Excerpted records section start

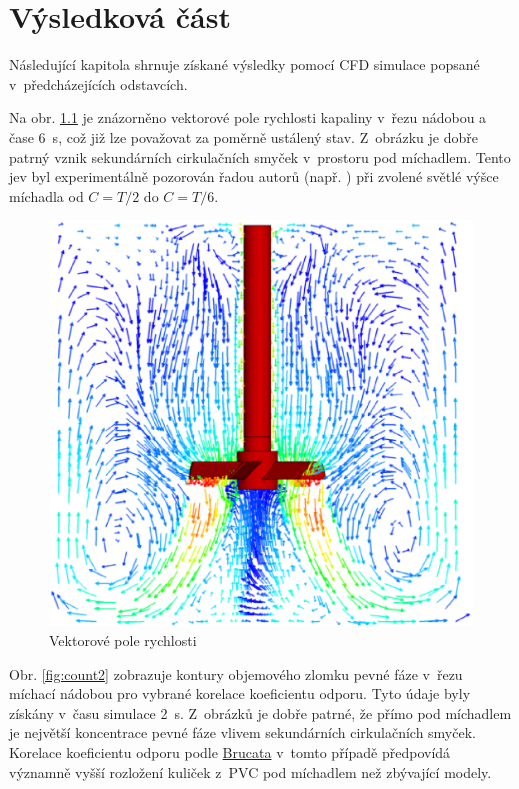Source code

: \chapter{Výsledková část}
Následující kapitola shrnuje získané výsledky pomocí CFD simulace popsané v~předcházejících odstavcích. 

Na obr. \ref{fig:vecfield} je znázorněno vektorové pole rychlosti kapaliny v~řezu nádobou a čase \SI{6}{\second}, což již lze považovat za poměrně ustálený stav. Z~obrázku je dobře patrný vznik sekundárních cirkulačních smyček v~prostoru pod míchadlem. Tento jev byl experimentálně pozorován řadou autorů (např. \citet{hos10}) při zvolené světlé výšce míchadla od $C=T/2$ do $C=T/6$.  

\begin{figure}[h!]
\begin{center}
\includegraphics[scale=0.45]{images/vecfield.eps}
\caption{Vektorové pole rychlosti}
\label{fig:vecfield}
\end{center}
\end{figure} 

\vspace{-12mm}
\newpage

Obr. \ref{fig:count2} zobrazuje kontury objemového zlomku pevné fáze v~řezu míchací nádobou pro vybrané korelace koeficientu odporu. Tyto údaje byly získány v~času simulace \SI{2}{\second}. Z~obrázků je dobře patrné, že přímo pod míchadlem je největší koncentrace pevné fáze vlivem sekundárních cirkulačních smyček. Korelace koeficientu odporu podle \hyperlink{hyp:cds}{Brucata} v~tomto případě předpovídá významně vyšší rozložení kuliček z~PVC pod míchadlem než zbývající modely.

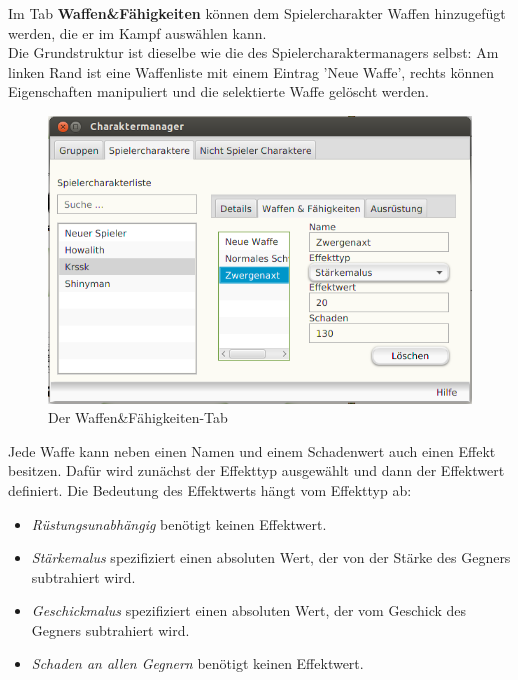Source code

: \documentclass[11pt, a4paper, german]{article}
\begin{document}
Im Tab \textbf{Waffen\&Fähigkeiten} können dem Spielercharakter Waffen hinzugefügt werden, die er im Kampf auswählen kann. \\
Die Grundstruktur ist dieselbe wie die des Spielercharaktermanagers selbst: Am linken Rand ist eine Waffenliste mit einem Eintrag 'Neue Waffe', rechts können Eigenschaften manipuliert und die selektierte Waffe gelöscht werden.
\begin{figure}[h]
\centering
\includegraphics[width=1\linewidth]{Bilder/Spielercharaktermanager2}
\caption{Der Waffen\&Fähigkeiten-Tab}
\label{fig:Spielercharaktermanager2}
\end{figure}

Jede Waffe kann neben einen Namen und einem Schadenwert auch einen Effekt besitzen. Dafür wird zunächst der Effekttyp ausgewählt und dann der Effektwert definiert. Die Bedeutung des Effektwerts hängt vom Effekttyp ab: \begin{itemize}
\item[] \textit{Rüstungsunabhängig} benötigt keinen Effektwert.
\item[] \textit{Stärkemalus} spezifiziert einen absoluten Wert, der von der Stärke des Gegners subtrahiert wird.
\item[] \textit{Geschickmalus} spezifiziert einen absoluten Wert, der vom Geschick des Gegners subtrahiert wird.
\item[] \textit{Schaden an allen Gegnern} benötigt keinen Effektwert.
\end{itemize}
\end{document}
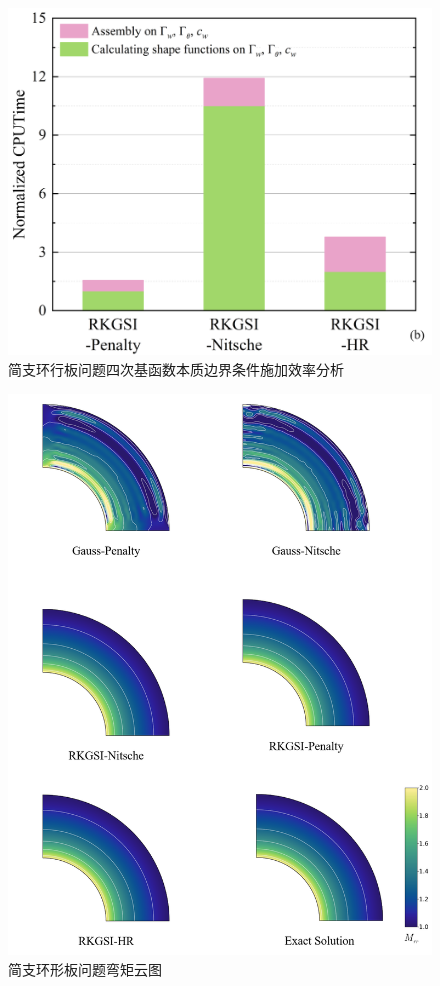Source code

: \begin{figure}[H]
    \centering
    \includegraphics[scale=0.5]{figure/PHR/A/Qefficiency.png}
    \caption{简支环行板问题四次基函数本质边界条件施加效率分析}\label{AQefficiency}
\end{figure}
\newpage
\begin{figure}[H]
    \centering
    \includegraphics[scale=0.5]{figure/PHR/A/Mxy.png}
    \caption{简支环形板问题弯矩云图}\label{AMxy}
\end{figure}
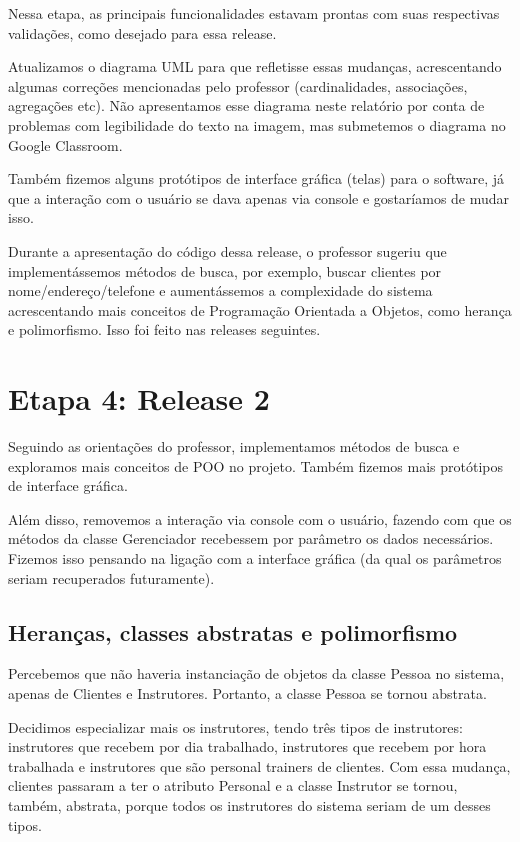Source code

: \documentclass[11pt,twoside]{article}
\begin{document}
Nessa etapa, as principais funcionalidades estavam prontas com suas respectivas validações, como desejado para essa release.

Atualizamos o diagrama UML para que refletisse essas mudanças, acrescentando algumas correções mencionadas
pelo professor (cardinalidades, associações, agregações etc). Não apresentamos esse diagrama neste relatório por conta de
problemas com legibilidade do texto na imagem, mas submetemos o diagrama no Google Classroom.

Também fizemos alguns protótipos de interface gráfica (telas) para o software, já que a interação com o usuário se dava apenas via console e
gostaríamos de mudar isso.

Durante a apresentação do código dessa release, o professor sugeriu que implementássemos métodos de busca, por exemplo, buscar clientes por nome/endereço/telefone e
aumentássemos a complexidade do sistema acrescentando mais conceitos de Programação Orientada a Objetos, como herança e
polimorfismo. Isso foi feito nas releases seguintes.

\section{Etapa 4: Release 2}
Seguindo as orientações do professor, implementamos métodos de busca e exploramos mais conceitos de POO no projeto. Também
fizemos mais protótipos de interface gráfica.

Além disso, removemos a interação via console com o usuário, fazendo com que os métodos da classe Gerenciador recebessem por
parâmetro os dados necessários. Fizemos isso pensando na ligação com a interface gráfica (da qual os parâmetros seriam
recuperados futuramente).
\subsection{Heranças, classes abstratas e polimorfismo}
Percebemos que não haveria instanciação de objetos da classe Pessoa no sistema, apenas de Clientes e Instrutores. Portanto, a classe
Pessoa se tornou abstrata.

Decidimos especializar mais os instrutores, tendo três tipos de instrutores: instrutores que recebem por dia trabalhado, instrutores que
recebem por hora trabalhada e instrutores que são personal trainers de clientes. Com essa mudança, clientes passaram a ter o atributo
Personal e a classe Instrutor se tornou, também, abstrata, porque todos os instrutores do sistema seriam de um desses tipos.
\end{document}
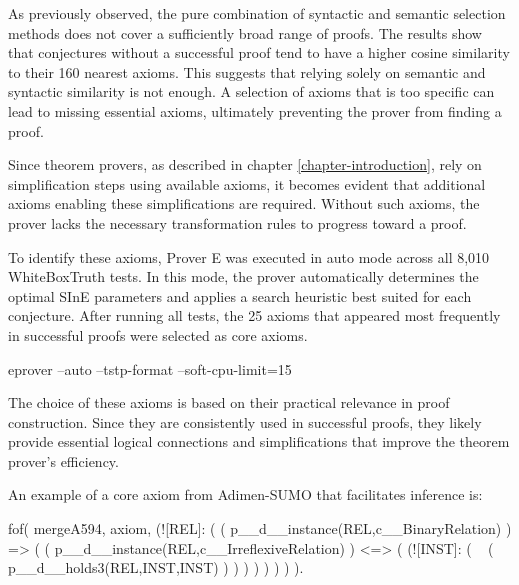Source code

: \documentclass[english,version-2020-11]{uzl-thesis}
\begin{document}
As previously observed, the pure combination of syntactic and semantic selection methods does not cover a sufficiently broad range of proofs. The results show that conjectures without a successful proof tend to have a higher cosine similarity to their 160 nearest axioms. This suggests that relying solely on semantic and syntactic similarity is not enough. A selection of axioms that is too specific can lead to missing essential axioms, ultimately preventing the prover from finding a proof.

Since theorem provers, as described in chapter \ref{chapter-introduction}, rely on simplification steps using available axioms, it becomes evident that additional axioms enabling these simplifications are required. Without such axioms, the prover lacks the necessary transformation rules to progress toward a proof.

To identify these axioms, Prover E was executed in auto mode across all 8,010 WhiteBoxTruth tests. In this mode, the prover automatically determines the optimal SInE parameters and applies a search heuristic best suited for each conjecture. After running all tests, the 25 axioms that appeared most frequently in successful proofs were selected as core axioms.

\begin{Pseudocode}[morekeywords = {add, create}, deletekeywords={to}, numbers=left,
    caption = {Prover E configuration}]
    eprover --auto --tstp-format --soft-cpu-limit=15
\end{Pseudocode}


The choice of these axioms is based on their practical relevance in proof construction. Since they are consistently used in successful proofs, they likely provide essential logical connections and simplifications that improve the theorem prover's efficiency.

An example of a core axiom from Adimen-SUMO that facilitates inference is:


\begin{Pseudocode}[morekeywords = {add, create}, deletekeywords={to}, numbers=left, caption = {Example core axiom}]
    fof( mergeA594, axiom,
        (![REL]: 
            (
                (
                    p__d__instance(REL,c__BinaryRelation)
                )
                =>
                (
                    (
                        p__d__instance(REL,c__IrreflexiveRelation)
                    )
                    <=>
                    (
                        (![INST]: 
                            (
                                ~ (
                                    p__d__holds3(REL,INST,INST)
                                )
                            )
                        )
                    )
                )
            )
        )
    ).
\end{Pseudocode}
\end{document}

Excerpted records section end

What to work on |
Reproduce the full listing verbatim so that only the pictures are missing.

Solution for this problem |
Source code

: \chapter{Výsledková část}
Následující kapitola shrnuje získané výsledky pomocí CFD simulace popsané v~předcházejících odstavcích. 

Na obr. \ref{fig:vecfield} je znázorněno vektorové pole rychlosti kapaliny v~řezu nádobou a čase \SI{6}{\second}, což již lze považovat za poměrně ustálený stav. Z~obrázku je dobře patrný vznik sekundárních cirkulačních smyček v~prostoru pod míchadlem. Tento jev byl experimentálně pozorován řadou autorů (např. \citet{hos10}) při zvolené světlé výšce míchadla od $C=T/2$ do $C=T/6$.  

\begin{figure}[h!]
\begin{center}
\includegraphics[scale=0.45]{images/vecfield.eps}
\caption{Vektorové pole rychlosti}
\label{fig:vecfield}
\end{center}
\end{figure} 

\vspace{-12mm}
\newpage

Obr. \ref{fig:count2} zobrazuje kontury objemového zlomku pevné fáze v~řezu míchací nádobou pro vybrané korelace koeficientu odporu. Tyto údaje byly získány v~času simulace \SI{2}{\second}. Z~obrázků je dobře patrné, že přímo pod míchadlem je největší koncentrace pevné fáze vlivem sekundárních cirkulačních smyček. Korelace koeficientu odporu podle \hyperlink{hyp:cds}{Brucata} v~tomto případě předpovídá významně vyšší rozložení kuliček z~PVC pod míchadlem než zbývající modely.

Source code

: \documentclass[11pt, a4paper, german]{article}
\begin{document}
Im Tab \textbf{Waffen\&Fähigkeiten} können dem Spielercharakter Waffen hinzugefügt werden, die er im Kampf auswählen kann. \\
Die Grundstruktur ist dieselbe wie die des Spielercharaktermanagers selbst: Am linken Rand ist eine Waffenliste mit einem Eintrag 'Neue Waffe', rechts können Eigenschaften manipuliert und die selektierte Waffe gelöscht werden.
\begin{figure}[h]
\centering
\includegraphics[width=1\linewidth]{Bilder/Spielercharaktermanager2}
\caption{Der Waffen\&Fähigkeiten-Tab}
\label{fig:Spielercharaktermanager2}
\end{figure}

Jede Waffe kann neben einen Namen und einem Schadenwert auch einen Effekt besitzen. Dafür wird zunächst der Effekttyp ausgewählt und dann der Effektwert definiert. Die Bedeutung des Effektwerts hängt vom Effekttyp ab: \begin{itemize}
\item[] \textit{Rüstungsunabhängig} benötigt keinen Effektwert.
\item[] \textit{Stärkemalus} spezifiziert einen absoluten Wert, der von der Stärke des Gegners subtrahiert wird.
\item[] \textit{Geschickmalus} spezifiziert einen absoluten Wert, der vom Geschick des Gegners subtrahiert wird.
\item[] \textit{Schaden an allen Gegnern} benötigt keinen Effektwert.
\end{itemize}
\end{document}
Source code

: \begin{figure}[H]
    \centering
    \includegraphics[scale=0.5]{figure/PHR/A/Qefficiency.png}
    \caption{简支环行板问题四次基函数本质边界条件施加效率分析}\label{AQefficiency}
\end{figure}
\newpage
\begin{figure}[H]
    \centering
    \includegraphics[scale=0.5]{figure/PHR/A/Mxy.png}
    \caption{简支环形板问题弯矩云图}\label{AMxy}
\end{figure}
Source code

: \documentclass[11pt,twoside]{article}
\begin{document}
Nessa etapa, as principais funcionalidades estavam prontas com suas respectivas validações, como desejado para essa release.

Atualizamos o diagrama UML para que refletisse essas mudanças, acrescentando algumas correções mencionadas
pelo professor (cardinalidades, associações, agregações etc). Não apresentamos esse diagrama neste relatório por conta de
problemas com legibilidade do texto na imagem, mas submetemos o diagrama no Google Classroom.

Também fizemos alguns protótipos de interface gráfica (telas) para o software, já que a interação com o usuário se dava apenas via console e
gostaríamos de mudar isso.

Durante a apresentação do código dessa release, o professor sugeriu que implementássemos métodos de busca, por exemplo, buscar clientes por nome/endereço/telefone e
aumentássemos a complexidade do sistema acrescentando mais conceitos de Programação Orientada a Objetos, como herança e
polimorfismo. Isso foi feito nas releases seguintes.

\section{Etapa 4: Release 2}
Seguindo as orientações do professor, implementamos métodos de busca e exploramos mais conceitos de POO no projeto. Também
fizemos mais protótipos de interface gráfica.

Além disso, removemos a interação via console com o usuário, fazendo com que os métodos da classe Gerenciador recebessem por
parâmetro os dados necessários. Fizemos isso pensando na ligação com a interface gráfica (da qual os parâmetros seriam
recuperados futuramente).
\subsection{Heranças, classes abstratas e polimorfismo}
Percebemos que não haveria instanciação de objetos da classe Pessoa no sistema, apenas de Clientes e Instrutores. Portanto, a classe
Pessoa se tornou abstrata.

Decidimos especializar mais os instrutores, tendo três tipos de instrutores: instrutores que recebem por dia trabalhado, instrutores que
recebem por hora trabalhada e instrutores que são personal trainers de clientes. Com essa mudança, clientes passaram a ter o atributo
Personal e a classe Instrutor se tornou, também, abstrata, porque todos os instrutores do sistema seriam de um desses tipos.
\end{document}
Source code

: \documentclass[english,version-2020-11]{uzl-thesis}
\begin{document}
As previously observed, the pure combination of syntactic and semantic selection methods does not cover a sufficiently broad range of proofs. The results show that conjectures without a successful proof tend to have a higher cosine similarity to their 160 nearest axioms. This suggests that relying solely on semantic and syntactic similarity is not enough. A selection of axioms that is too specific can lead to missing essential axioms, ultimately preventing the prover from finding a proof.

Since theorem provers, as described in chapter \ref{chapter-introduction}, rely on simplification steps using available axioms, it becomes evident that additional axioms enabling these simplifications are required. Without such axioms, the prover lacks the necessary transformation rules to progress toward a proof.

To identify these axioms, Prover E was executed in auto mode across all 8,010 WhiteBoxTruth tests. In this mode, the prover automatically determines the optimal SInE parameters and applies a search heuristic best suited for each conjecture. After running all tests, the 25 axioms that appeared most frequently in successful proofs were selected as core axioms.

\begin{Pseudocode}[morekeywords = {add, create}, deletekeywords={to}, numbers=left,
    caption = {Prover E configuration}]
    eprover --auto --tstp-format --soft-cpu-limit=15
\end{Pseudocode}


The choice of these axioms is based on their practical relevance in proof construction. Since they are consistently used in successful proofs, they likely provide essential logical connections and simplifications that improve the theorem prover's efficiency.

An example of a core axiom from Adimen-SUMO that facilitates inference is:


\begin{Pseudocode}[morekeywords = {add, create}, deletekeywords={to}, numbers=left, caption = {Example core axiom}]
    fof( mergeA594, axiom,
        (![REL]: 
            (
                (
                    p__d__instance(REL,c__BinaryRelation)
                )
                =>
                (
                    (
                        p__d__instance(REL,c__IrreflexiveRelation)
                    )
                    <=>
                    (
                        (![INST]: 
                            (
                                ~ (
                                    p__d__holds3(REL,INST,INST)
                                )
                            )
                        )
                    )
                )
            )
        )
    ).
\end{Pseudocode}
\end{document}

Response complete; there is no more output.